Aloe's gaze instantly turned serious as the singular spore started to accept her vitality. She rejoiced that her first attempt was successful, but right now she had to focus on evolving the spore.

She was donning toughness as a precaution, so there would be no free grains of vitality for her over the evolution's course by donning recovery. Instead, Aloe had a handful of vitality pills on her other hand. The aloe veras had long grown, so in her free time – which was always – she milled Cure Grass and coated the resulting mush with aloe vera sap.

These new pellets were way inferior in quality to the original product as she lacked the same resources she had in the greenhouse. First of all, no sunlight to dry them. This may seem trivial, but with the copious humidity of the chasm, it was needed even more than before. Secondly, her lack of tools. She had to leave the finished pellets on the stone to dry, which was a bit yucky, but if she left them on any rag, they would stick to it and make a mess.

In other words, she was doing what she could with the tools at her disposal.

The drain of the death cap spore was so slow that even if it drained her whole reserves - and the drainage rate was on its way to do so – there was more than enough time to take the Cure Grass pellets.

She even remembered to keep her stomach empty!

Though at this point, it was a given. Just like keeping recovery off whenever she felt she was nearing that time of the month.

The low drain rate was very relative. It was significantly faster than the Blossomflame's, but because her reserves were eight mansworth big – large?
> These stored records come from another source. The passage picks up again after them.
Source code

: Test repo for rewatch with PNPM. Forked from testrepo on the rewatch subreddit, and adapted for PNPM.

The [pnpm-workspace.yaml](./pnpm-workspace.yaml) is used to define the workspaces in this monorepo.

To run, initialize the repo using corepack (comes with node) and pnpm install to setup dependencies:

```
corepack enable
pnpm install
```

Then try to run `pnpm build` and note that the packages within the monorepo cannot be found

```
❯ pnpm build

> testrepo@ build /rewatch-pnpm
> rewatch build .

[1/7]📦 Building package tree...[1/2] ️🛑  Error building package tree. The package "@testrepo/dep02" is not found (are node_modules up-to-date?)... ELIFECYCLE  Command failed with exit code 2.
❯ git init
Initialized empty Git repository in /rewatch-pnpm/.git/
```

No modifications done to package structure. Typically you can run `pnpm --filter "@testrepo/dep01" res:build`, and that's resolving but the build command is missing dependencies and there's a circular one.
Massive? Truth be told, she didn't know how to classify the magnitude of her reserves – she now had more of a breathing room even if the drainage was faster.
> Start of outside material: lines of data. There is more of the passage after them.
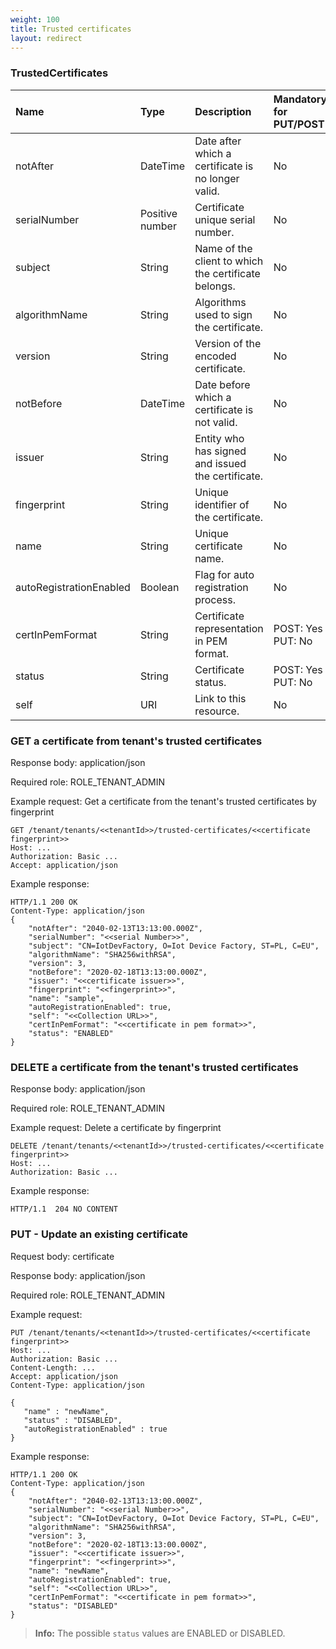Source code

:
 ```yaml
---
weight: 100
title: Trusted certificates
layout: redirect
---
```


### TrustedCertificates

|Name|Type|Description|Mandatory for PUT/POST|
|:---|:---|:----------|:---------------------|
|notAfter|DateTime |Date after which a certificate is no longer valid.|No|
|serialNumber|Positive number |Certificate unique serial number.|No|
|subject|String |Name of the client to which the certificate belongs.|No|
|algorithmName|String |Algorithms used to sign the certificate.|No|
|version|String |Version of the encoded certificate.|No|
|notBefore|DateTime |Date before which a certificate is not valid.|No|
|issuer|String |Entity who has signed and issued the certificate.|No|
|fingerprint|String |Unique identifier of the certificate.|No 
|name|String |Unique certificate name.|No 
|autoRegistrationEnabled|Boolean |Flag for auto registration process.|No
|certInPemFormat|String |Certificate representation in PEM format.|POST: Yes <br>PUT: No
|status|String |Certificate status.|POST: Yes <br>PUT: No
|self|URI |Link to this resource.|No 

### GET a certificate from tenant's trusted certificates    

Response body: application/json

Required role: ROLE\_TENANT\_ADMIN

Example request: Get a certificate from the tenant's trusted certificates by fingerprint

    GET /tenant/tenants/<<tenantId>>/trusted-certificates/<<certificate fingerprint>>
    Host: ...
    Authorization: Basic ...
    Accept: application/json

Example response:
    
    HTTP/1.1 200 OK
    Content-Type: application/json
    {
        "notAfter": "2040-02-13T13:13:00.000Z",
        "serialNumber": "<<serial Number>>",
        "subject": "CN=IotDevFactory, O=Iot Device Factory, ST=PL, C=EU",
        "algorithmName": "SHA256withRSA",
        "version": 3,
        "notBefore": "2020-02-18T13:13:00.000Z",
        "issuer": "<<certificate issuer>>",
        "fingerprint": "<<fingerprint>>",
        "name": "sample",
        "autoRegistrationEnabled": true,
        "self": "<<Collection URL>>",
        "certInPemFormat": "<<certificate in pem format>>",
        "status": "ENABLED"
    }

### DELETE a certificate from the tenant's trusted certificates

Response body: application/json
  
Required role: ROLE\_TENANT\_ADMIN

Example request: Delete a certificate by fingerprint

     
    DELETE /tenant/tenants/<<tenantId>>/trusted-certificates/<<certificate fingerprint>>
    Host: ...
    Authorization: Basic ...

Example response:

    HTTP/1.1  204 NO CONTENT


### PUT - Update an existing certificate

Request body: certificate

Response body: application/json

Required role: ROLE\_TENANT\_ADMIN

Example request:

    PUT /tenant/tenants/<<tenantId>>/trusted-certificates/<<certificate fingerprint>>
    Host: ...
    Authorization: Basic ...
    Content-Length: ...
    Accept: application/json
    Content-Type: application/json

    {
       "name" : "newName",
       "status" : "DISABLED",
       "autoRegistrationEnabled" : true
    }

Example response:

    HTTP/1.1 200 OK
    Content-Type: application/json
    {
        "notAfter": "2040-02-13T13:13:00.000Z",
        "serialNumber": "<<serial Number>>",
        "subject": "CN=IotDevFactory, O=Iot Device Factory, ST=PL, C=EU",
        "algorithmName": "SHA256withRSA",
        "version": 3,
        "notBefore": "2020-02-18T13:13:00.000Z",
        "issuer": "<<certificate issuer>>",
        "fingerprint": "<<fingerprint>>",
        "name": "newName",
        "autoRegistrationEnabled": true,
        "self": "<<Collection URL>>",
        "certInPemFormat": "<<certificate in pem format>>",
        "status": "DISABLED"
    }

>**Info:** The possible `status` values are ENABLED or DISABLED.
However because of the comparatively faster rate, Aloe had to consume her vitality pills rather early, otherwise her body wouldn't have time to digest and absorb the vitality. The loss wasn't massive as she started taking them at a tenth of her reserves, and it wasn't like she had a limited amount of pills any longer, but minimizing losses was important as there was a limit on how fast her stomach could absorb vitality.

If she reached that critical point, then she would no longer be able to restore vitality or evolve the plant.
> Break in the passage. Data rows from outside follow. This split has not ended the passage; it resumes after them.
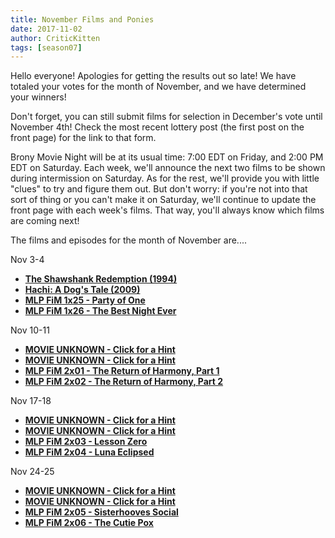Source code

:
 ```yaml
---
title: November Films and Ponies
date: 2017-11-02
author: CriticKitten
tags: [season07]
---
```


Hello everyone!  Apologies for getting the results out so late!  We have totaled your votes for the month of November, and we have determined your winners!

Don't forget, you can still submit films for selection in December's vote until November 4th!  Check the most recent lottery post (the first post on the front page) for the link to that form.

Brony Movie Night will be at its usual time: 7:00 EDT on Friday, and 2:00 PM EDT on Saturday.  Each week, we'll announce the next two films to be shown during intermission on Saturday.  As for the rest, we'll provide you with little "clues" to try and figure them out.  But don't worry: if you're not into that sort of thing or you can't make it on Saturday, we'll continue to update the front page with each week's films.  That way, you'll always know which films are coming next!

The films and episodes for the month of November are.... 

Nov 3-4
-	**[The Shawshank Redemption (1994)][m1]**
-	**[Hachi: A Dog's Tale (2009)][m2]**
-	**[MLP FiM 1x25 - Party of One][p1]**
-	**[MLP FiM 1x26 - The Best Night Ever][p2]**

Nov 10-11
-	**[MOVIE UNKNOWN - Click for a Hint][m3]**
-	**[MOVIE UNKNOWN - Click for a Hint][m4]**
-	**[MLP FiM 2x01 - The Return of Harmony, Part 1][p3]**
-	**[MLP FiM 2x02 - The Return of Harmony, Part 2][p4]**

Nov 17-18
-	**[MOVIE UNKNOWN - Click for a Hint][m5]**
-	**[MOVIE UNKNOWN - Click for a Hint][m6]**
-	**[MLP FiM 2x03 - Lesson Zero][p5]**
-	**[MLP FiM 2x04 - Luna Eclipsed][p6]**

Nov 24-25
-	**[MOVIE UNKNOWN - Click for a Hint][m7]**
-	**[MOVIE UNKNOWN - Click for a Hint][m8]**
-	**[MLP FiM 2x05 - Sisterhooves Social][p7]**
-	**[MLP FiM 2x06 - The Cutie Pox][p8]**

[m1]: http://www.imdb.com/title/tt0111161/
[m2]: http://www.imdb.com/title/tt1028532/
[m3]: https://media1.britannica.com/eb-media/21/191021-004-241EAB95.jpg
[m4]: http://cdn.playbuzz.com/cdn/c72a8900-c6b2-4ed6-96f6-e7d732369940/2db9244a-05ec-4a33-a905-9d41697a8a84_560_420.jpg
[m5]: http://static.flickr.com/67/179768787_c2cf90edc0.jpg
[m6]: https://vignette.wikia.nocookie.net/spongebob/images/1/19/Squidward-8.jpg/revision/latest?cb=20160410164550
[m7]: https://www.iconexperience.com/_img/v_collection_png/512x512/shadow/stapler_red.png
[m8]: https://www.martinellis.com/wp/wp-content/uploads/2016/11/promo-apple-cider-50.7.png
[p1]: http://www.imdb.com/title/tt1880664/
[p2]: http://www.imdb.com/title/tt1880665/
[p3]: http://www.imdb.com/title/tt2035148/
[p4]: http://www.imdb.com/title/tt2035149/
[p5]: http://www.imdb.com/title/tt2071126/
[p6]: http://www.imdb.com/title/tt2071864/
[p7]: http://www.imdb.com/title/tt2071865/
[p8]: http://www.imdb.com/title/tt2071866/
Her backup plan for that was to run to the river and scratch her hand against the stone to separate the spore from her skin. As always, Evolution targets glued to her skin and refused to let go by any means. She was more than disposed to cut off a patch of skin or flesh to remove the evolving spore from her body if it ended up reaching that point.

"Nothing that the Blossomflames can't heal," she said aloud as she still poured vitality into the spore. She was going by her third pill now. "Now that I think about it, aren't I too over-reliant on Blossomflames?" A part of her was scared of how she was willing to sacrifice her own flesh without batting an eye.

As she was right to take the fourth pill, the spore stopped intaking her vitality.

The cultivator couldn't help but exhale in relief. It had been a lot of vitality, but nothing insurmountable, and she was thankful for it.

"Not too shabby, only around ten mansworth," Aloe opened her hand to reveal a single spore emitting the faintest glow imaginable, which already revealed its evolved status. Her mind was already making plans about gathering multiple of them to have a non-Blossomflame source of light. "Let's hold our dwellers for a bit. I need to check if this spore is highly lethal or something along those lines first."

Carefully, she placed the spores on her hand on a boulder and cut a fresh veritas leaf. With some difficulty, she placed the glowing spore on the bleeding cut as, unlike seeds, the spore was very small and she couldn't grab it between her fingers and let it go.

When the parchment on the leaf started shifting, Aloe thought for an instant that she had wasted the leaf on herself, but she soon noticed that the spore was no longer in her hand.

The Aloe Veritas leaf revealed the following information.

Species: Radiating Undergrowth

Sobriquet: White Hole Cap

Description: An evolved member of the Amanitaceae family, a species known for its ability to grow anywhere, radiate indefinitely, and its absurd nutritional value.